Pekerja sosial dalam perlindungan anak mempunyai peranan yang sangat penting dan kompleks. Beberapa peranan yang dapat dilakukan seorang pekerja sosial dalam penanganan anak yang membutuhkan perlindungan adalah sebagai konselor, sebagai advokator, sebagai pendamping maupun sebagai konsultan. Berbagai peranan tersebut saling menunjang dan melengkapi sesuai dengan fungsi yang diembannya. Agar dapat menjalankan pernanannya dengan baik tentunya dibutuhkan kompetensi. Kompetensi profesional pekerja sosial adalah merupakan suatu keharusan dalam mewujudkan perlindungan anak. Kompetensi pekerja sosial berkaitan dengan profesionalisme yaitu pekerja sosial yang profesional adalah pekerja sosial yang kompeten (berkemampuan), karena itu kompetensi profesionalisme pekerja sosial dapat diartikan sebagai kemampuan dan kewenangan pekerja sosial dalam menjalankan profesinya dengan kemampuan tinggi. Berdasarkan pada uraian diatas maka penulis ingin mengkaji lebih dalam hal-hal yang berkaitan dengan “Kompetensi Pekerja Sosial dalam Perlindungan Anak”.
B. Rumusan Masalah
1. Bagaimanakah Kompetensi Pekerja Sosial yang diperlukan dalam Perlindungan Anak ?
2. Bagaimanakah Konsep Pendampingan Pekerja Sosial dalam Perlindungan Anak ?
3. Bagaimanakah Konsep Perlindungan Anak di Indonesia ?
C. Pembahasan
1. Kompetensi Pekerja Sosial
Standar kompetensi pekerja sosial adalah ukuran kemampuan yang meliputi pengetahuan, ketrampilan, dan nilai pekerjaan sosial dalam praktik pekerjaan sosial dan/atau penyelenggaraan kesejahteraan sosial (Permensos RI No:108/HUK/2009:20 Tentang Sertifikasi Bagi Pekerja Sosial Profesional dan Tenaga Kesejahteraan Sosial).

Pekerja Sosial adalah Pegawai Negeri Sipil yang diberi tugas, tanggungjawab,wewenang dan hak secara penuh oleh pejabat yang berwenang untuk melaksanakan pelayanan kesejahteraan sosial di lingkungan instansi pemerintah maupun pada badan/organisasi sosial lainnya. Pekerja sosial adalah pejabat fungsional yang berkedudukan sebagai pelaksanateknisfungsional yang menyelenggarakan kegiatan pelayanan kesejahteraan sosial pada instansi pemerintah maupunbadan/organisasi sosial lainnya.

Tugas pokok pekerja sosial adalah menyiapkan, melakukan, dan menyelesaikan kegiatan pelayanan kesejahteraan sosial dan pengembangan kualitas pelayanan kesejahteraan sosial (Kepmenpan Nomor : KEP/03/M.PAN/1/2004:5).
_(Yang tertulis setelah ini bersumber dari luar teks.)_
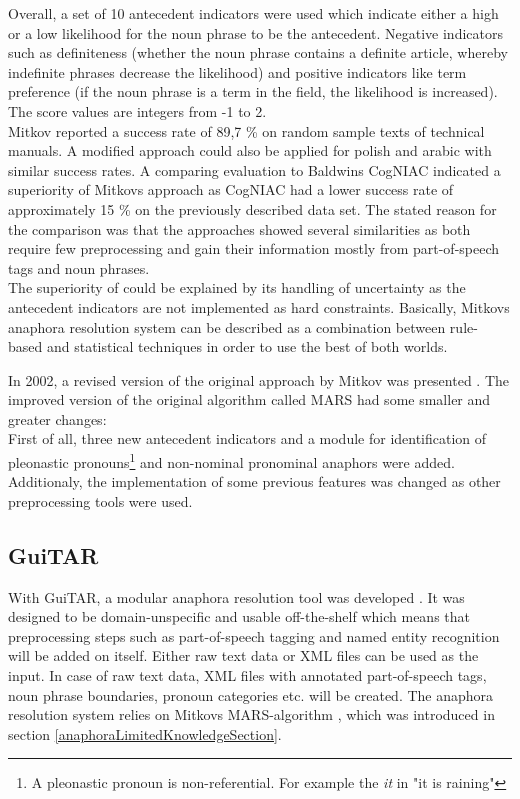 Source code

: Overall, a set of 10 antecedent indicators were used which indicate either a high or a low likelihood for the noun phrase to be the antecedent. Negative indicators such as definiteness (whether the noun phrase contains a definite article, whereby indefinite phrases decrease the likelihood) and positive indicators like term preference (if the noun phrase is a term in the field, the likelihood is increased). The score values are integers from -1 to 2. \\
Mitkov reported a success rate of 89,7 \% on random sample texts of technical manuals. A modified approach could also be applied for polish \citep{mitkov2000robust} and arabic \citep{mitkov1998multilingual} with similar success rates.
A comparing evaluation to Baldwins CogNIAC \citep{baldwin1997cogniac} indicated a superiority of Mitkovs approach \citep{mitkov1998robust} as CogNIAC had a lower success rate of approximately 15 \% on the previously described data set. The stated reason for the comparison was that the approaches showed several similarities as both require few preprocessing and gain their information mostly from part-of-speech tags and noun phrases.\\
The superiority of \citep{mitkov1998robust} could be explained by its handling of uncertainty as the antecedent indicators are not implemented as hard constraints. Basically, Mitkovs anaphora resolution system can be described as a combination between rule-based and statistical techniques in order to use the best of both worlds.

In 2002, a revised version of the original approach by Mitkov was presented \citep{mitkov2002new}. The improved version of the original algorithm called MARS had some smaller and greater changes:\\
First of all, three new antecedent indicators and a module for identification of pleonastic pronouns\footnote{A pleonastic pronoun is non-referential. For example the \textit{it} in "it is raining" } and non-nominal pronominal anaphors were added. Additionaly, the implementation of some previous features was changed as other preprocessing tools were used.

\subsection{GuiTAR}
With GuiTAR, a modular anaphora resolution tool was developed \citep{poesio2004general}. It was designed to be domain-unspecific and usable off-the-shelf which means that preprocessing steps such as part-of-speech tagging and named entity recognition will be added on itself. Either raw text data or XML files can be used as the input. In case of raw text data, XML files with annotated part-of-speech tags, noun phrase boundaries, pronoun categories etc. will be created. The anaphora resolution system relies on Mitkovs MARS-algorithm \citep{mitkov2002new}, which was introduced in section \ref{anaphoraLimitedKnowledgeSection}.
Kualitas Sumber Daya Manusia (SDM) tercermin pada makin tingginya tingkat pendidikan, kesehatan, ketrampilan, pengalaman serta nilai budaya yang berorientasi pada masa depan pencapaian prestasi dalam menghadapi tantangan dengan pendayagunaan seluruh potensi yang ada dalam diri manusia. Manusia sebagai sumber daya pembangunan, menekankan manusia sebagai pelaku pembangunan yang memiliki etos kerja produktif, ketrampilan, kreativitas, disiplin, profesionalisme serta memiliki kemampuan memanfaatkan, mengembangkan dan menguasai ilmu pengetahuan dan teknologi maupun kemampuan manajemen.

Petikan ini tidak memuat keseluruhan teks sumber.